On a 3-year chart, we can see how Bitcoin’s monster run to last year’s peak is being deflated with incredible speed. A more concentrated wave of selling will put Bitcoin (and many other cryptocurrencies) back to 2019 pre-COVID levels.
How to play The Convergence
Avoiding or selling your Bitcoin now is the easiest way to avoid the next wave of liquidation in crypto. Pretty basic reasoning.
To prepare for a significant gold advance, you can directly buy bullion and coins well above the spot price on COMEX futures or the official London fix. Frankly, something of a shortage globally of physical metals has existed since the start of the COVID-19 pandemic.
However, the best option for brokerage portfolios is still bullion-linked ETFs if you’re looking for easy and affordable ways to gain ownership and exposure. My two favorites are also the two biggest in this space, the one SPDR Gold Shares ETF (NYSEARCA:GLD) and iShares Gold Trust ETF (IAU). I own these names and others personally.

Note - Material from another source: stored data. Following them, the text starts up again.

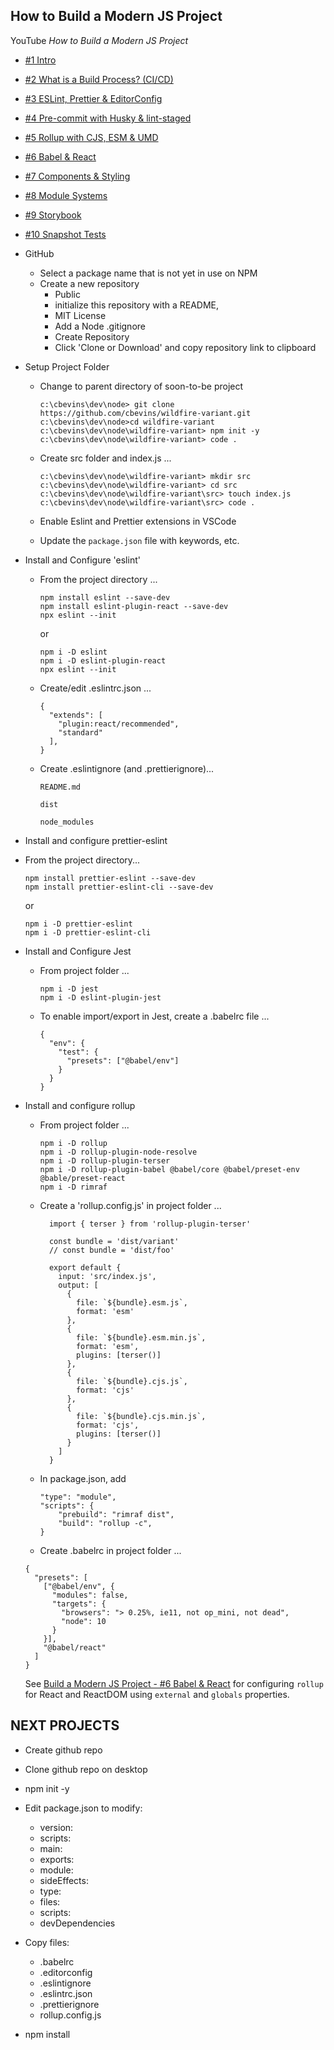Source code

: ## How to Build a Modern JS Project

YouTube _How to Build a Modern JS Project_

- [#1 Intro](https://www.youtube.com/watch?v=nLwqM034Jjs)
- [#2 What is a Build Process? (CI/CD)](https://www.youtube.com/watch?v=hZ0vNZGHUIY)
- [#3 ESLint, Prettier & EditorConfig](https://www.youtube.com/watch?v=O4ZIJgOWj_A&t=26s)
- [#4 Pre-commit with Husky & lint-staged](https://www.youtube.com/watch?v=6u9gmwTl3bY)
- [#5 Rollup with CJS, ESM & UMD](https://www.youtube.com/watch?v=ZGa_a164aeM&t=2s)
- [#6 Babel & React](https://www.youtube.com/watch?v=4joAZ2RQNys)
- [#7 Components & Styling](https://www.youtube.com/watch?v=ma0alSz1pZg)
- [#8 Module Systems](https://www.youtube.com/watch?v=K1RE9FspKxw)
- [#9 Storybook](https://www.youtube.com/watch?v=K1RE9FspKxw&t=33s)
- [#10 Snapshot Tests](https://www.youtube.com/watch?v=2jyxFquZ13k)

- GitHub

  - Select a package name that is not yet in use on NPM
  - Create a new repository
    - Public
    - initialize this repository with a README,
    - MIT License
    - Add a Node .gitignore
    - Create Repository
    - Click 'Clone or Download' and copy repository link to clipboard

- Setup Project Folder

  - Change to parent directory of soon-to-be project

    ```
    c:\cbevins\dev\node> git clone https://github.com/cbevins/wildfire-variant.git
    c:\cbevins\dev\node>cd wildfire-variant
    c:\cbevins\dev\node\wildfire-variant> npm init -y
    c:\cbevins\dev\node\wildfire-variant> code .
    ```

  - Create src folder and index.js ...

    ```
    c:\cbevins\dev\node\wildfire-variant> mkdir src
    c:\cbevins\dev\node\wildfire-variant> cd src
    c:\cbevins\dev\node\wildfire-variant\src> touch index.js
    c:\cbevins\dev\node\wildfire-variant\src> code .
    ```

  - Enable Eslint and Prettier extensions in VSCode

  - Update the `package.json` file with keywords, etc.

- Install and Configure 'eslint'

  - From the project directory ...

    ```
    npm install eslint --save-dev
    npm install eslint-plugin-react --save-dev
    npx eslint --init
    ```

    or

    ```
    npm i -D eslint
    npm i -D eslint-plugin-react
    npx eslint --init
    ```

  - Create/edit .eslintrc.json ...

    ```
    {
      "extends": [
        "plugin:react/recommended",
        "standard"
      ],
    }
    ```

  - Create .eslintignore (and .prettierignore)...

    ```
    README.md

    dist

    node_modules
    ```

- Install and configure prettier-eslint

- From the project directory...

  ```
  npm install prettier-eslint --save-dev
  npm install prettier-eslint-cli --save-dev
  ```

  or

  ```
  npm i -D prettier-eslint
  npm i -D prettier-eslint-cli

  ```

- Install and Configure Jest

  - From project folder ...

    ```
    npm i -D jest
    npm i -D eslint-plugin-jest
    ```

  - To enable import/export in Jest, create a .babelrc file ...
    ```
    {
      "env": {
        "test": {
          "presets": ["@babel/env"]
        }
      }
    }
    ```

- Install and configure rollup

  - From project folder ...

    ```
    npm i -D rollup
    npm i -D rollup-plugin-node-resolve
    npm i -D rollup-plugin-terser
    npm i -D rollup-plugin-babel @babel/core @babel/preset-env @bable/preset-react
    npm i -D rimraf
    ```

  - Create a 'rollup.config.js' in project folder ...

    ```
      import { terser } from 'rollup-plugin-terser'

      const bundle = 'dist/variant'
      // const bundle = 'dist/foo'

      export default {
        input: 'src/index.js',
        output: [
          {
            file: `${bundle}.esm.js`,
            format: 'esm'
          },
          {
            file: `${bundle}.esm.min.js`,
            format: 'esm',
            plugins: [terser()]
          },
          {
            file: `${bundle}.cjs.js`,
            format: 'cjs'
          },
          {
            file: `${bundle}.cjs.min.js`,
            format: 'cjs',
            plugins: [terser()]
          }
        ]
      }
    ```

  - In package.json, add

    ```
    "type": "module",
    "scripts": {
        "prebuild": "rimraf dist",
        "build": "rollup -c",
    }
    ```

  - Create .babelrc in project folder ...

  ```
  {
    "presets": [
      ["@babel/env", {
        "modules": false,
        "targets": {
          "browsers": "> 0.25%, ie11, not op_mini, not dead",
          "node": 10
        }
      }],
      "@babel/react"
    ]
  }
  ```

  See [Build a Modern JS Project - #6 Babel & React](https://www.youtube.com/watch?v=4joAZ2RQNys) for configuring `rollup` for React and ReactDOM using `external` and `globals` properties.

## NEXT PROJECTS

- Create github repo
- Clone github repo on desktop
- npm init -y
- Edit package.json to modify:

  - version:
  - scripts:
  - main:
  - exports:
  - module:
  - sideEffects:
  - type:
  - files:
  - scripts:
  - devDependencies

- Copy files:

  - .babelrc
  - .editorconfig
  - .eslintignore
  - .eslintrc.json
  - .prettierignore
  - rollup.config.js

- npm install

On the 1-year graphs below you can see decent trends in the Accumulation/distribution line and On balance volume readings for both gold bullion ETFs. Also, I have drawn a comparison line against Bitcoin prices. The two gold picks have “outperformed” Bitcoin by +267% over the past 12 months!
Final thoughts
Could my forecast turn out to be wrong? To some extent it could. It is possible that neither Bitcoin nor gold will fall/rise much in 2023, if a recession does not occur. In this case, price convergence may not take place for two or three years. However, booms in things/assets with little underlying value or utility have inevitably gone all the way back, close to zero for price (after you turn off your computer, cryptos are relegated to an idea in your head). It is the clear history of fads and fads throughout human time, regarding widespread speculation in beanie babies, or tulips, or dotcom stocks with no earnings/sales, or today’s cryptocurrency experiments supported only by fantastic computer code and blind faith.
I’d rather go with a proven winner throughout history. Gold has been accepted as a form of wealth and currency long before Jesus or Muhammad or Buddha. You can use gold in jewelry. It is important for electronics and industrial applications. So if history and philosophical logic are important in your investment decisions, gold will easily outshine Bitcoin for long-term holding value and value.

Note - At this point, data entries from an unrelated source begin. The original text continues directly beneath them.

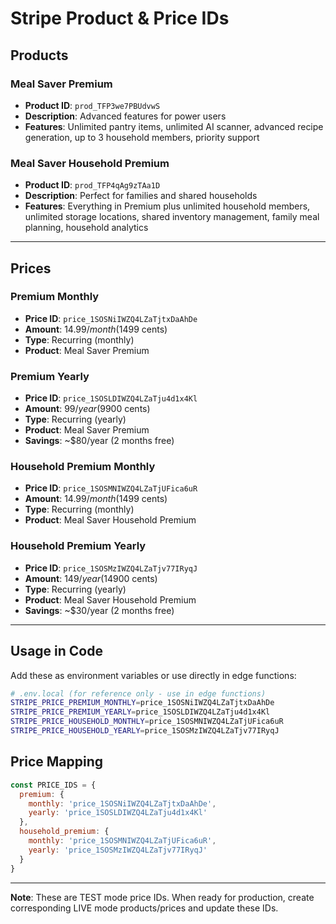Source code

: # Stripe Product & Price IDs

## Products

### Meal Saver Premium
- **Product ID**: `prod_TFP3we7PBUdvwS`
- **Description**: Advanced features for power users
- **Features**: Unlimited pantry items, unlimited AI scanner, advanced recipe generation, up to 3 household members, priority support

### Meal Saver Household Premium
- **Product ID**: `prod_TFP4qAg9zTAa1D`
- **Description**: Perfect for families and shared households
- **Features**: Everything in Premium plus unlimited household members, unlimited storage locations, shared inventory management, family meal planning, household analytics

---

## Prices

### Premium Monthly
- **Price ID**: `price_1SOSNiIWZQ4LZaTjtxDaAhDe`
- **Amount**: $14.99/month ($1499 cents)
- **Type**: Recurring (monthly)
- **Product**: Meal Saver Premium

### Premium Yearly
- **Price ID**: `price_1SOSLDIWZQ4LZaTju4d1x4Kl`
- **Amount**: $99/year ($9900 cents)
- **Type**: Recurring (yearly)
- **Product**: Meal Saver Premium
- **Savings**: ~$80/year (2 months free)

### Household Premium Monthly
- **Price ID**: `price_1SOSMNIWZQ4LZaTjUFica6uR`
- **Amount**: $14.99/month ($1499 cents)
- **Type**: Recurring (monthly)
- **Product**: Meal Saver Household Premium

### Household Premium Yearly
- **Price ID**: `price_1SOSMzIWZQ4LZaTjv77IRyqJ`
- **Amount**: $149/year ($14900 cents)
- **Type**: Recurring (yearly)
- **Product**: Meal Saver Household Premium
- **Savings**: ~$30/year (2 months free)

---

## Usage in Code

Add these as environment variables or use directly in edge functions:

```bash
# .env.local (for reference only - use in edge functions)
STRIPE_PRICE_PREMIUM_MONTHLY=price_1SOSNiIWZQ4LZaTjtxDaAhDe
STRIPE_PRICE_PREMIUM_YEARLY=price_1SOSLDIWZQ4LZaTju4d1x4Kl
STRIPE_PRICE_HOUSEHOLD_MONTHLY=price_1SOSMNIWZQ4LZaTjUFica6uR
STRIPE_PRICE_HOUSEHOLD_YEARLY=price_1SOSMzIWZQ4LZaTjv77IRyqJ
```

## Price Mapping

```javascript
const PRICE_IDS = {
  premium: {
    monthly: 'price_1SOSNiIWZQ4LZaTjtxDaAhDe',
    yearly: 'price_1SOSLDIWZQ4LZaTju4d1x4Kl'
  },
  household_premium: {
    monthly: 'price_1SOSMNIWZQ4LZaTjUFica6uR',
    yearly: 'price_1SOSMzIWZQ4LZaTjv77IRyqJ'
  }
}
```

---

**Note**: These are TEST mode price IDs. When ready for production, create corresponding LIVE mode products/prices and update these IDs.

With a world awash in record debt and fiat money, gold should once again stand out as a beacon of investment honesty. Gold/silver bullion are some of my largest financial holdings as a hedge against dollar devaluations in a severe recession scenario. Bankers and government officials seem OK with inflation creeping higher. What if stagflation turns into hyperinflation? How do you prepare?

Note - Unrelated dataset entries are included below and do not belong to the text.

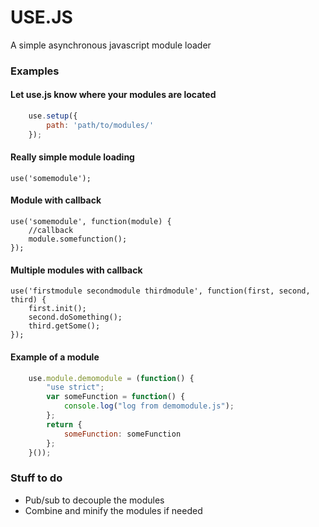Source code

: # USE.JS
A simple asynchronous javascript module loader

### Examples

#### Let use.js know where your modules are located
```js
	use.setup({
		path: 'path/to/modules/'
	});
```


#### Really simple module loading

	use('somemodule');

#### Module with callback

	use('somemodule', function(module) {
		//callback
		module.somefunction();
	});

#### Multiple modules with callback

	use('firstmodule secondmodule thirdmodule', function(first, second, third) {
		first.init();
		second.doSomething();
		third.getSome();
	});


#### Example of a module
```js
	use.module.demomodule = (function() {
		"use strict";
		var someFunction = function() {
			console.log("log from demomodule.js");
		};
		return {
			someFunction: someFunction
		};
	}());
```

### Stuff to do

* Pub/sub to decouple the modules
* Combine and minify the modules if needed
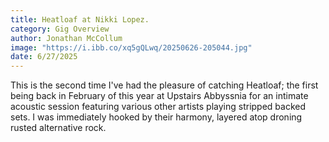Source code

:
 ```yaml
---
title: Heatloaf at Nikki Lopez.
category: Gig Overview
author: Jonathan McCollum
image: "https://i.ibb.co/xq5gQLwq/20250626-205044.jpg"
date: 6/27/2025
---
```


This is the second time I've had the pleasure of catching Heatloaf; the first being back in February of this year at Upstairs Abbyssnia for an intimate acoustic session featuring various other artists playing stripped backed sets. 
I was immediately hooked by their harmony, layered atop droning rusted alternative rock.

I firmly believe $5,000 or even $10,000 gold quotes are a certainty over time. The only question is when these numbers will play out. Remember that gold traded at $50 an ounce in 1970 and $275 in 2001. $1759 gold today is only a temporary stepping stone to even higher numbers in the not too distant future. My argument is to count on gold for future asset protection against dollar devaluations, not volatile/controversial Bitcoin or related crypto inventions. Food for thought in any case.
Thank you for reading. Consider this article a first step in the due diligence process. It is recommended to consult a registered and experienced investment advisor before trading.